## Your assignment
Search the entries below. Return every line that has "assets" in it.

Document images with source code

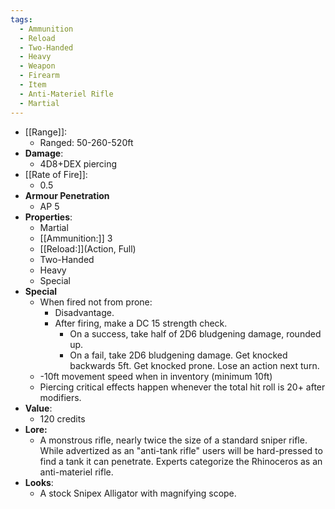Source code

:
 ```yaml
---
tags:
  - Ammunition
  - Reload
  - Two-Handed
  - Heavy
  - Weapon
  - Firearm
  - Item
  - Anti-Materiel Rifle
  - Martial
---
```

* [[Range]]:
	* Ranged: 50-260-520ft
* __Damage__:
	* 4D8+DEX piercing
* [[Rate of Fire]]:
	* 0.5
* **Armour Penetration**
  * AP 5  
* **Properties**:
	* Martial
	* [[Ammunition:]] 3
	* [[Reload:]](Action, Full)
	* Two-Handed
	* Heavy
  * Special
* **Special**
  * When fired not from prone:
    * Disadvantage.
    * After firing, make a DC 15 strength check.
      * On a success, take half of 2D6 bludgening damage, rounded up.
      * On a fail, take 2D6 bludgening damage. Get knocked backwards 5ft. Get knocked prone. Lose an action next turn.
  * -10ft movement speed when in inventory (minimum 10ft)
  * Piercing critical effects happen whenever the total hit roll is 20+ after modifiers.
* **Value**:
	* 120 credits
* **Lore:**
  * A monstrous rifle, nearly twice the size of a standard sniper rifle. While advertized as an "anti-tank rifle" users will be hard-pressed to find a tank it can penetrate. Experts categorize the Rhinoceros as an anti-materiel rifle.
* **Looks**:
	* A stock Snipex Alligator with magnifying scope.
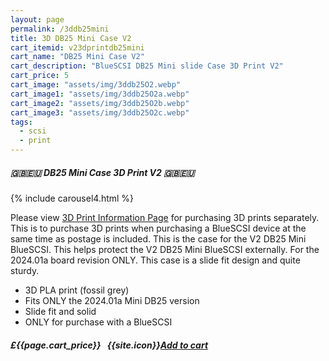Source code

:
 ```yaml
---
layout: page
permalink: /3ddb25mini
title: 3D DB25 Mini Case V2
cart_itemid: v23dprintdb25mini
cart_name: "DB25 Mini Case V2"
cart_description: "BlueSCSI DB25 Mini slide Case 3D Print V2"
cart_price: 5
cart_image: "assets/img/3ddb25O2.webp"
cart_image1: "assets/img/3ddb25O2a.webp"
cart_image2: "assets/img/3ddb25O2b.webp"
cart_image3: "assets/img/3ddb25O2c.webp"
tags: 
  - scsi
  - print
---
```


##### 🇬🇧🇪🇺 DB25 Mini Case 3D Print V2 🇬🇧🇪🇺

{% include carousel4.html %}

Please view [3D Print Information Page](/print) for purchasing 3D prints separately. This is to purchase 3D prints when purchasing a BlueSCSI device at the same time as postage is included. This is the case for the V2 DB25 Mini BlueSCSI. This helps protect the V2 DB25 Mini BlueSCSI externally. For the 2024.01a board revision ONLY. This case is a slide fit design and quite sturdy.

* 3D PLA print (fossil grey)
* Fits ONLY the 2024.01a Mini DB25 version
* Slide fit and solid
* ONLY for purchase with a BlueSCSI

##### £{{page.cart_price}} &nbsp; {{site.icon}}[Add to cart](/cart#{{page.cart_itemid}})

* * *

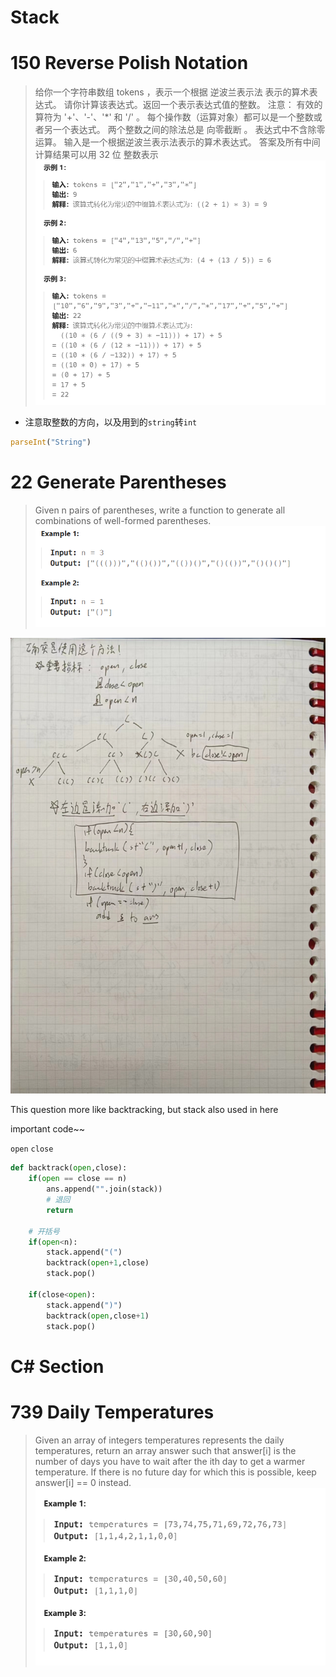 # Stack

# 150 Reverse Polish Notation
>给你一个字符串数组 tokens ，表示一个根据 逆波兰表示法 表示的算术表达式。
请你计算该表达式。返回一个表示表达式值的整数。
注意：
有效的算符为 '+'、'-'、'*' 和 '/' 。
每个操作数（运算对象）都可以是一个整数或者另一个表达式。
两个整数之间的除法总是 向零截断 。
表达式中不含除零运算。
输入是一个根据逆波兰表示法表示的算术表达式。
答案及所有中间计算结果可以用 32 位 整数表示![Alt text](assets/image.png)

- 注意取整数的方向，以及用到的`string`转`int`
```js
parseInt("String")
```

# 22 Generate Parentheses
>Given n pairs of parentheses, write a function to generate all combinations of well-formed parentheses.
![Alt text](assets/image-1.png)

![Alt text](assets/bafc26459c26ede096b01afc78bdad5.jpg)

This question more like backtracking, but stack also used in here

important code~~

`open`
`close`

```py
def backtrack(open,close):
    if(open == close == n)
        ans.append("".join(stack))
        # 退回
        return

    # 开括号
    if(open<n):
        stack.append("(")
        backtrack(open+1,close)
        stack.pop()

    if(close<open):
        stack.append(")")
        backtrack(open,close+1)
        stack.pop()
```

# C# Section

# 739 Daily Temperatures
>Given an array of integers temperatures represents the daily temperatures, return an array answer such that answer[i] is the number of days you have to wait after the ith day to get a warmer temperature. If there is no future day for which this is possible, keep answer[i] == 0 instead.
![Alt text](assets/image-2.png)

## The completed task
cart_image: "assets/img/3ddb25O2.webp"
cart_image1: "assets/img/3ddb25O2a.webp"
cart_image2: "assets/img/3ddb25O2b.webp"
cart_image3: "assets/img/3ddb25O2c.webp"
答案及所有中间计算结果可以用 32 位 整数表示![Alt text](assets/image.png)
![Alt text](assets/image-1.png)
![Alt text](assets/bafc26459c26ede096b01afc78bdad5.jpg)
![Alt text](assets/image-2.png)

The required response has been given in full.